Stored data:
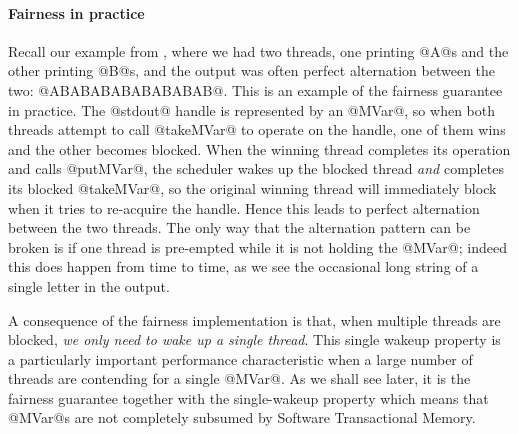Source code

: \paragraph{Fairness in practice}  Recall our example from , where we had two threads,
one printing @A@s and the other printing @B@s, and the output was
often perfect alternation between the two: @ABABABABABABABAB@.  This
is an example of the fairness guarantee in practice.  The @stdout@
handle is represented by an @MVar@, so when both threads attempt to
call @takeMVar@ to operate on the handle, one of them wins and the
other becomes blocked.  When the winning thread completes its
operation and calls @putMVar@, the scheduler wakes up the blocked
thread \emph{and} completes its blocked @takeMVar@, so the original
winning thread will immediately block when it tries to re-acquire the
handle.  Hence this leads to perfect alternation between the two
threads.  The only way that the alternation pattern can be broken is if one
thread is pre-empted while it is not holding the @MVar@; indeed this
does happen from time to time, as we see the occasional long string of
a single letter in the output.


A consequence of the fairness implementation is that, when multiple
threads are blocked, \emph{we only need to wake up a single thread}.
This single wakeup property is a particularly important performance
characteristic when a large number of threads are contending for a
single @MVar@.  As we shall see later, it is the fairness guarantee
together with the single-wakeup property which means that @MVar@s are
not completely subsumed by Software Transactional Memory.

**Required action:** The line above containing "broken is if one", the line containing "only need to", and every line between them are to be transcribed exactly; no other line is wanted.

**Problem solution:**
threads.  The only way that the alternation pattern can be broken is if one
thread is pre-empted while it is not holding the @MVar@; indeed this
does happen from time to time, as we see the occasional long string of
a single letter in the output.


A consequence of the fairness implementation is that, when multiple
threads are blocked, \emph{we only need to wake up a single thread}.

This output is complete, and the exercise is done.